Le blé des pays de l'hémisphère Sud très attendu
Les exportations françaises sont d'ailleurs confrontées aussi à d'autres aléas. Si les prévisions concernant la production et les exportations ukrainiennes restent très faibles par rapport aux moyennes des années précédentes, le maintien ou pas de l'accord signé avec la Russie fin juillet sur la création de corridors maritimes sécurisés pèsera beaucoup sur les échanges internationaux. Des discussions entre la Russie et la Turquie devraient se tenir à ce sujet lors du Sommet de l'Organisation de Coopération de Shanghai à Samarcande, en Ouzbékistan qui a ouvert ses portes portes hier jusqu'à ce soir.
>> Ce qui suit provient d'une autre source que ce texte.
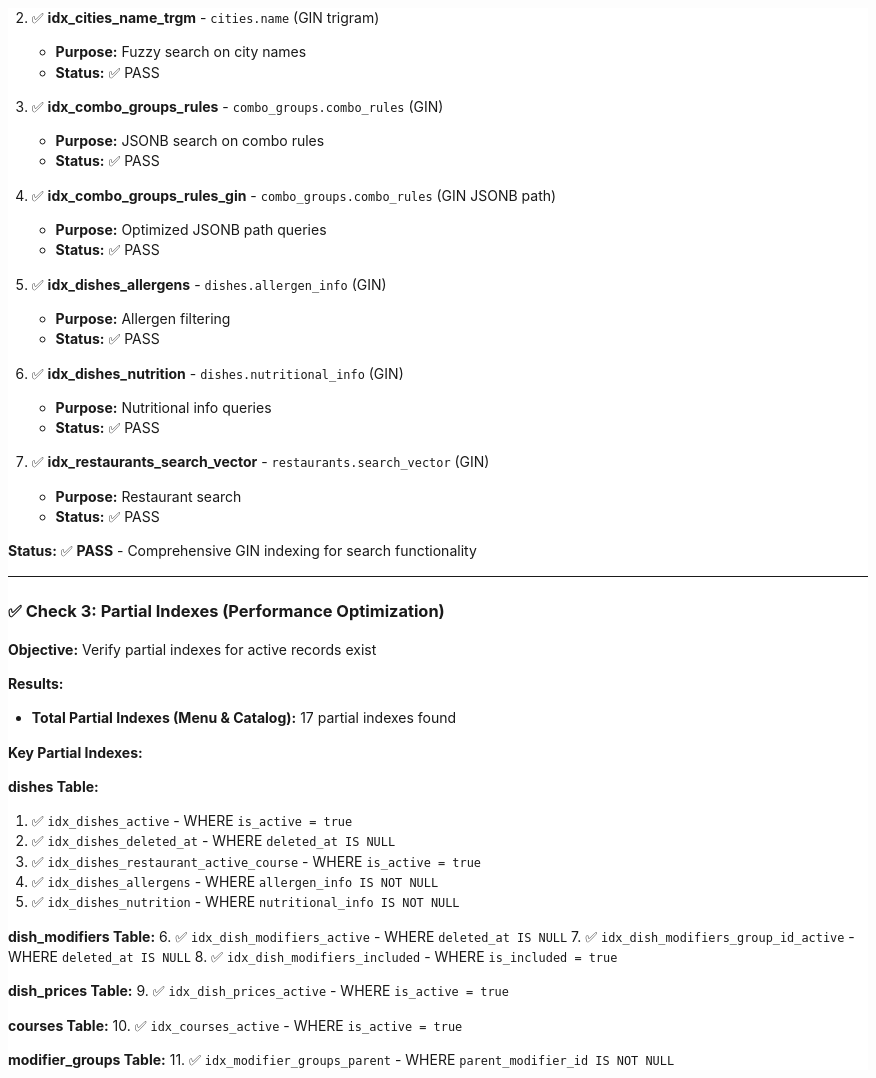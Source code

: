 2. ✅ **idx_cities_name_trgm** - `cities.name` (GIN trigram)
   - **Purpose:** Fuzzy search on city names
   - **Status:** ✅ PASS

3. ✅ **idx_combo_groups_rules** - `combo_groups.combo_rules` (GIN)
   - **Purpose:** JSONB search on combo rules
   - **Status:** ✅ PASS

4. ✅ **idx_combo_groups_rules_gin** - `combo_groups.combo_rules` (GIN JSONB path)
   - **Purpose:** Optimized JSONB path queries
   - **Status:** ✅ PASS

5. ✅ **idx_dishes_allergens** - `dishes.allergen_info` (GIN)
   - **Purpose:** Allergen filtering
   - **Status:** ✅ PASS

6. ✅ **idx_dishes_nutrition** - `dishes.nutritional_info` (GIN)
   - **Purpose:** Nutritional info queries
   - **Status:** ✅ PASS

7. ✅ **idx_restaurants_search_vector** - `restaurants.search_vector` (GIN)
   - **Purpose:** Restaurant search
   - **Status:** ✅ PASS

**Status:** ✅ **PASS** - Comprehensive GIN indexing for search functionality

---

### ✅ Check 3: Partial Indexes (Performance Optimization)

**Objective:** Verify partial indexes for active records exist

**Results:**
- **Total Partial Indexes (Menu & Catalog):** 17 partial indexes found

**Key Partial Indexes:**

**dishes Table:**
1. ✅ `idx_dishes_active` - WHERE `is_active = true`
2. ✅ `idx_dishes_deleted_at` - WHERE `deleted_at IS NULL`
3. ✅ `idx_dishes_restaurant_active_course` - WHERE `is_active = true`
4. ✅ `idx_dishes_allergens` - WHERE `allergen_info IS NOT NULL`
5. ✅ `idx_dishes_nutrition` - WHERE `nutritional_info IS NOT NULL`

**dish_modifiers Table:**
6. ✅ `idx_dish_modifiers_active` - WHERE `deleted_at IS NULL`
7. ✅ `idx_dish_modifiers_group_id_active` - WHERE `deleted_at IS NULL`
8. ✅ `idx_dish_modifiers_included` - WHERE `is_included = true`

**dish_prices Table:**
9. ✅ `idx_dish_prices_active` - WHERE `is_active = true`

**courses Table:**
10. ✅ `idx_courses_active` - WHERE `is_active = true`

**modifier_groups Table:**
11. ✅ `idx_modifier_groups_parent` - WHERE `parent_modifier_id IS NOT NULL`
Dans un contexte mondial de maintien des productions 2022-2023 à des niveaux historiquement très élevés, malgré un léger recul par rapport à 2021-2022, l'arrivée sur le marché du blé des pays de l'hémisphère Sud -très différemment frappés par les aléas climatiques- risque aussi de rebattre les cartes. Sans compter les évolutions de la politique de la Banque centrale européenne (BCE) en matière de taux directeurs, ainsi que celles des prix du fret, les deux susceptibles de favoriser ou pénaliser les exportations européennes, notamment vers les pays proches du Moyen-Orient et d'Afrique.
Moins de demande par la Chine, plus par le Pakistan
Enfin, la demande des deux pays jouera. Tout d'abord celle de la Chine, dont les achats massifs ont dopé ces dernières années les prix du blé.
« Le Conseil international des céréales (CIC) a revu à la baisse les prévisions d'importations de la Chine en 2021-2022 », observe Marc Zribi, pour qui Pékin devrait ainsi moins peser sur les marchés mondiaux.
A la suite des inondations catastrophiques subies par le pays, les achats du Pakistan devraient en revanche être plus présents cette année, estime l'expert, en soulignant que des exportations françaises vers cette destination ont déjà été remarquées.
Globalement, « la situation reste très évolutive », résume-t-il.